La enfermedad parecía haberse convertido en su única compañera fiel y en esa extraña virtud del hombre de acostumbrarse a las más duras condiciones, a su manera, el molinero había comenzado a aceptar sin mayores preocupaciones las desdichas de su presente, quizá como un pago por las virtudes de su pasado y como un anuncio de las desgracias de su futuro.

Tosió, y el cura, sobresaltado, saltó a un lado como una rana coja, se miraron y sonrieron, en esa mueca vacía y sin carisma que los amigos se reservan para los tiempos de dudas y dolor. Quizá, las cosas no estuvieran tan mal como parecía, quizá, la luz de la mañana traería consigo la esperanza y el modo de aclarar semejante amasijo de entuertos.

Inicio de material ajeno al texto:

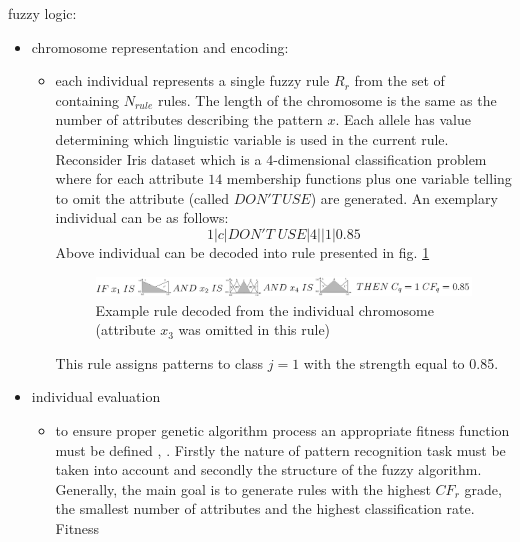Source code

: fuzzy logic:
\begin{itemize}
    \item chromosome representation and encoding: 
        \begin{itemize}
            \item each individual represents a single fuzzy rule $R_r$ from the
                set of containing $N_{rule}$ rules.
                The length of the chromosome is the same as the number of 
                attributes describing the pattern $x$. Each allele has value
                determining which linguistic variable is used in the current
                rule. Reconsider Iris dataset which is a $4$-dimensional
                classification problem where for each attribute $14$
                membership functions plus one variable telling to omit the
                attribute (called $DON'T \,USE$) are generated. 
                An exemplary individual can be as follows:
                $$1|c|DON'T \;USE|4||1|0.85$$
                Above individual can be decoded into rule presented in fig.
                \ref{fig:fuzzy_rule}
                \begin{figure}[H]
                    \begin{center}
                        \includegraphics[width=\textwidth]{fig/fuzzy_rule.png}
                    \end{center}
                    \caption{Example rule decoded from the individual
                    chromosome (attribute $x_3$ was omitted in this rule)}
                    \label{fig:fuzzy_rule}
                \end{figure}  
                This rule assigns patterns to class $j=1$ with the strength equal to 0.85.
        \end{itemize}
    \item individual evaluation
        \begin{itemize}
            \item to ensure proper genetic algorithm process an appropriate
                fitness function must be defined \cite{bib10}, \cite{bib21}. 
                Firstly the nature of pattern recognition task must be taken 
                into account and secondly the structure of the fuzzy algorithm. 
                Generally, the main goal is
                to generate rules with the highest $CF_r$ grade, the smallest number
                of attributes and the highest classification rate. Fitness

\end{itemize}
\end{itemize}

Sin embargo, los dos amigos se equivocaron de nuevo.

El molinero carraspeó, la garganta quiso protestar, un atisbo de fiebre pretendió encenderle la frente.

Dormirían mal y llenos de desasosiego.

La mañana llegaría y la niebla que el alba arrebataba al río cubriría el pueblo.

Se limitaron a masticar en silencio unos pedazos de pan y algo de carne en salazón.

Se acostaron.

Al cura en su inquietud, le pareció sentir como una presencia indefinible se descolgaba por la fachada de la vivienda para abriendo la parte superior de la puerta contemplarlos con ojos vidriosos llenos de maldad.

Se giró, incómodo, sobre el improvisado camastro que frente a la lareira había dispuesto el molinero.

La noche sería larga para el clérigo, el sueño una presa huidiza de habilidades esquivas y su consciencia una mera marioneta de los caprichos del temor y la preocupación, tanto fue así que con la madrugada vuelta sobre la media noche, en el borrón de la tímida apertura de los párpados, le faltó distinguir la silueta de su amigo acostado a escasa distancia.

Lo cual, por supuesto, no tenía sentido.